Under the leadership of Rev. Daniel De Vinne the Methodist Episcopal Church in Yorkville purchased four plots on what would become East 86th Street, and according to The New York Times decades later (on November 12, 1882), the old structure "was purchased by the Eighty-sixth-Street congregation and removed to the site of their present house in 1837."
The Yorkville congregation outgrew the building within two decades. "In this venerable old edifice worship was conducted until 1858, when it was torn down and a new brick church was erected in its place at a cost of $9,800," reported The Times. But it was not entirely the end of the historic structure. The article went on to say "At the erection of the second church building a single beam of the old John-street wood was placed under the kneeling-board in front of the altar."
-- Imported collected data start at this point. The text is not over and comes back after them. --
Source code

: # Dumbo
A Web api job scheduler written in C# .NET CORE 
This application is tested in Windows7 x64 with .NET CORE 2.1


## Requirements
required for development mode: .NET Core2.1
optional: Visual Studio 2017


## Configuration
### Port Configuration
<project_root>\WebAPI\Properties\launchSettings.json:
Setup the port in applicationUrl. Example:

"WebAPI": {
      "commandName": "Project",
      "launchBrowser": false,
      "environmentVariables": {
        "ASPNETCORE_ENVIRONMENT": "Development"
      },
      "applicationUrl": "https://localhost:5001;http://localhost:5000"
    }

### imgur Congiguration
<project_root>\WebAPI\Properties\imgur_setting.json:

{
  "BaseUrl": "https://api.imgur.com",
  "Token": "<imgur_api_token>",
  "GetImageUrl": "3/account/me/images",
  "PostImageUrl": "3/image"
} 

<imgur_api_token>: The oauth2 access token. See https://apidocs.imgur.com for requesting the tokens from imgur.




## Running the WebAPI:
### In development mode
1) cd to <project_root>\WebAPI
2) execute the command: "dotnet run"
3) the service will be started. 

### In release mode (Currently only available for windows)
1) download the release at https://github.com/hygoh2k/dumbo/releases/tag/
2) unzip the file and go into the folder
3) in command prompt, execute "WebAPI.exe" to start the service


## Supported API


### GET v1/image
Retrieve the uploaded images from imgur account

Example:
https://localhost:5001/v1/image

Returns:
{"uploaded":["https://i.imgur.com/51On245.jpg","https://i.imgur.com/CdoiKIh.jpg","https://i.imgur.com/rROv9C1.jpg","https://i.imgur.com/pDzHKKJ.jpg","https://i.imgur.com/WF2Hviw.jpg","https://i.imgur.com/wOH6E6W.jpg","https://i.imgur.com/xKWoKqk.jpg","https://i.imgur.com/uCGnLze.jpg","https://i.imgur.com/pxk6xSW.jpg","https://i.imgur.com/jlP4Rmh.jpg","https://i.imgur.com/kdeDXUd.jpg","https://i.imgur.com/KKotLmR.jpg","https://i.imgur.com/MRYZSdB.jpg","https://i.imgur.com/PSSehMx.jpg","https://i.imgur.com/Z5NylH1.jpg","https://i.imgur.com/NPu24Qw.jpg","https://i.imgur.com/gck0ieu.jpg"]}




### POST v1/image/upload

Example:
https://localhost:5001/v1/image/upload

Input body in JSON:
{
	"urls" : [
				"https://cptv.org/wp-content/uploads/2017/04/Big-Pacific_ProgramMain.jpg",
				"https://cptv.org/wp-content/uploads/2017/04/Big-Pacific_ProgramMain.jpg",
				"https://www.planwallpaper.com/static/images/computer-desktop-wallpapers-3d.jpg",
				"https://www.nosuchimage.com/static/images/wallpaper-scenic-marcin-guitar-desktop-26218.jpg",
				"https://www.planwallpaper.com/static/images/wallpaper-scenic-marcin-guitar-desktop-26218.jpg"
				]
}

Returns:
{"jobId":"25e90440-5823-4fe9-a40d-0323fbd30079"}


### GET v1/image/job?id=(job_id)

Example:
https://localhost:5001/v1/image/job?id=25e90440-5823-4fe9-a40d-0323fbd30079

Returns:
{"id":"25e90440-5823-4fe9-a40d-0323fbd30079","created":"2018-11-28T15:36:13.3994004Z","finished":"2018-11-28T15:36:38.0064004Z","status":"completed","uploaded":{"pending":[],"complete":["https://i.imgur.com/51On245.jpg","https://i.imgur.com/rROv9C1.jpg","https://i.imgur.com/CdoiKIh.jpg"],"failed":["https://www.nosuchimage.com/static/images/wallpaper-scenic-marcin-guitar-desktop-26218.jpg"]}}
By 1882 Yorkville was no longer a distant hamlet; but a part of the steadily growing city. The congregation had once again outgrown its building. In August ground was broken for a new church directly across 86th Street and on November 12 The New York Times reported that the laying of the cornerstone would take place the following day. The article noted that the wood from the John Street Church "will be removed and placed in a similar position in the new...church so that the church will retain its claim to material, as well as spiritual descent from the first of American Methodist churches."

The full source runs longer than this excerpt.